Сергей Ковалев: Она не воспринята, к сожалению. В каком режиме мы живем? Это же не имеет ничего общего с демократией. Вопрос об обязательной и периодической смене власти. На самом деле наша власть откуда берет корни? Она берет корни из произвола, из КГБ, грубо говоря.
Михаил Соколов: К сожалению, это не выглядит оптимистично. Спасибо, Сергей Адамович. Я еще раз желаю вам крепкого здоровья и хорошего юбилея.
Андрей Алексеевич, а вы что скажете про Конституцию? Вы сказали, что у вас есть свой взгляд на происходящее. Зачем они бегут и государство произвола хотят сделать еще более произвольным?
Андрей Нечаев: Во-первых, мне вся эта затея с Конституцией крайне не нравится. Мне кажется, что она преследует одну-единственную цель – создать юридические или псевдоюридические предпосылки для сохранения Путина у власти. Скорее всего, это будет конструкция, что новые полномочия президента, новые правила его функционирования, соответственно, в этой части новая Конституция, значит обнуление всех прошлых сроков, отсчет начинается с нуля, еще два срока, уже теперь без слова "подряд" Владимир Владимирович может нами управлять. Мне кажется, весь смысл всей этой затеи только в этой простой и понятной формуле.
Михаил Соколов: Причем с новыми полномочиями, кстати говоря.
Андрей Нечаев: Все остальные поправки – это бутафория просто для того, чтобы чем-то занять публику, создать видимость некоторого общественного обсуждения, вынести на голосование наряду с теми поправками, которые легализуют сохранение власти, чисто популистские всякого рода вещи про индексацию пенсий, про МРОТ, ряд других социальных инициатив, за которые, естественно, всякий здравомыслящий человек проголосует. А при этом в нарушение порядка изменения Конституции голосовать, насколько я понимаю, собираются оптом. Если вам нравится идея индексации пенсий, то вы должны автоматом проголосовать за возможность президенту еще два срока нами управлять, что в принципе делает тот документ, который будет принят, нелегитимным в связи с нарушением порядка внесения изменений в Конституцию и принятие нового варианта. С юридической точки зрения этот документ нелегитимен. С политической точки зрения все эти поправки просто, как мне кажется, способ увлечь публику, занять какими-то периферийными проблемами.
У нас Конституция за малым исключением – это не закон прямого действия. Все эти индексации, МРОТы и все прочее будут регулироваться конкретными законами, где пропишут: конечно, индексация должна быть всегда, но на 0,002 промилле. Скажет нам правительство в законе или каком-нибудь специальном постановлении. Это будет чистая бутафория, просо пустой тезис, записанный в Конституции, не более того.
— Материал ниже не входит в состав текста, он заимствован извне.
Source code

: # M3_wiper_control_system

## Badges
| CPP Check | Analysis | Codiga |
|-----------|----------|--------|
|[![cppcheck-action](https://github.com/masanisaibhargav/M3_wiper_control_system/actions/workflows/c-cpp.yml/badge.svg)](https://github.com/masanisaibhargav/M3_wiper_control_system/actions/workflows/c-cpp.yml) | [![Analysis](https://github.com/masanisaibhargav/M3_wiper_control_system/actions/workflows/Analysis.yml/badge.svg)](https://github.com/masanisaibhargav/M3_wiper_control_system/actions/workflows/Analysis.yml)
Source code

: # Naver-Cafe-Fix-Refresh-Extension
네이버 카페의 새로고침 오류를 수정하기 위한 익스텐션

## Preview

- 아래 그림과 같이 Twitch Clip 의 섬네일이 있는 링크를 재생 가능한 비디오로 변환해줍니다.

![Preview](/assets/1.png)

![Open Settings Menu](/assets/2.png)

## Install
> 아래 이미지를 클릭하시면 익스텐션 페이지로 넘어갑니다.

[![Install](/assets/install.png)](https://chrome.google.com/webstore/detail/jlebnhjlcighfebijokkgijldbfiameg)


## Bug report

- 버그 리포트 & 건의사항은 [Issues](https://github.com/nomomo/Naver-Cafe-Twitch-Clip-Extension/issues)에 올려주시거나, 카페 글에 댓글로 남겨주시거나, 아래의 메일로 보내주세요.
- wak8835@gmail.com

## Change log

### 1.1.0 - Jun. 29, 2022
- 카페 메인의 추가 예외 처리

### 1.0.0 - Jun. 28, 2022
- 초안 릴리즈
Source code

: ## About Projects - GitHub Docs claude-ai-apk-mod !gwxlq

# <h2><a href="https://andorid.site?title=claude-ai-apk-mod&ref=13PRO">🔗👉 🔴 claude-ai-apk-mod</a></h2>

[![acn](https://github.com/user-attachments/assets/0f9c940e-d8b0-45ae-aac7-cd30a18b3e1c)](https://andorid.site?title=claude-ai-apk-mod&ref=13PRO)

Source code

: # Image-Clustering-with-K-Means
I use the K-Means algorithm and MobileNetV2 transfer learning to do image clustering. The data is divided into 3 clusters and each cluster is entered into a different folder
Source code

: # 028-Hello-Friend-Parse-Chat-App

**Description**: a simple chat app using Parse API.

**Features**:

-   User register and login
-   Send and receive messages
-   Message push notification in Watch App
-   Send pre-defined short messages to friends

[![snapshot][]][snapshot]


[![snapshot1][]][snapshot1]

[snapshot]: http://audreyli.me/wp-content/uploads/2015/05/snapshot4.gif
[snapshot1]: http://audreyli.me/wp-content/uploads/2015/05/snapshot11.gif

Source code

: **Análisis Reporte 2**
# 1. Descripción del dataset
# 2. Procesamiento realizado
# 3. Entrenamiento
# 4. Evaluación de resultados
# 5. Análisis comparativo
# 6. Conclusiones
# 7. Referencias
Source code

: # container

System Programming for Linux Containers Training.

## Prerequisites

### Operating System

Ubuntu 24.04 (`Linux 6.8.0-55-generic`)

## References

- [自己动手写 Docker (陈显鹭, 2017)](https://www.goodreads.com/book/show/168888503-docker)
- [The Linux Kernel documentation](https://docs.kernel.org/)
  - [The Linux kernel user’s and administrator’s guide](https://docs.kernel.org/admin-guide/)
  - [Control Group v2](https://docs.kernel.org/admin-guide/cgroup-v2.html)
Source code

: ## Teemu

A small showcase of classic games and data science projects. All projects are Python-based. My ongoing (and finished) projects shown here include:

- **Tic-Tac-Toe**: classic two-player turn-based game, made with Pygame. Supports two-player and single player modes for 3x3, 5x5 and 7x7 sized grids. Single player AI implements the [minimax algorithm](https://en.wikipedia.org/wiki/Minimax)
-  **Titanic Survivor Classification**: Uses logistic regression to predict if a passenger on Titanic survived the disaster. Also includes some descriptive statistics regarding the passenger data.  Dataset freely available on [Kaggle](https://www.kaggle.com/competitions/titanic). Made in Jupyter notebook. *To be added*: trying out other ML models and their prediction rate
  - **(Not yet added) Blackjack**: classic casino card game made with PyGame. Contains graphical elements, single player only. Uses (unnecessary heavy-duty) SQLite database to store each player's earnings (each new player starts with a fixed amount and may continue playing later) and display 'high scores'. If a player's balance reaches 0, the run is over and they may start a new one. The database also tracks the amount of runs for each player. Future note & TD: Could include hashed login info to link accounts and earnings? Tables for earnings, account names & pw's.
Михаил Соколов: Дмитрий Борисович, вам не кажется, что как раз революция и происходит, вот эта конституционная революция Владимира Путина или конституционный переворот, который идею свободы унижает, как Сергей Адамович сказал, что людей гонят в несвободу? Вот это все и происходит при достаточно значительном безразличии как народа, так и общественности, политиков даже. Сейчас оформится совершенно новый политический режим с помощью этого псевдореферендума.
Дмитрий Орешкин: Я бы стал говорить скорее о контрреволюции. Потому что речь идет действительно о том, что устои организации государства меняются. Я не думаю, что это будет сопровождаться какими-то политическими эксцессами, насилием и так далее. Потому что для реальной революции, как мне кажется, нужны как минимум два фактора: когда раздражено население, подошло к краю и, что еще более важно, когда раздражены или не удовлетворены элиты. Как раз по второму случаю у Путина все в порядке.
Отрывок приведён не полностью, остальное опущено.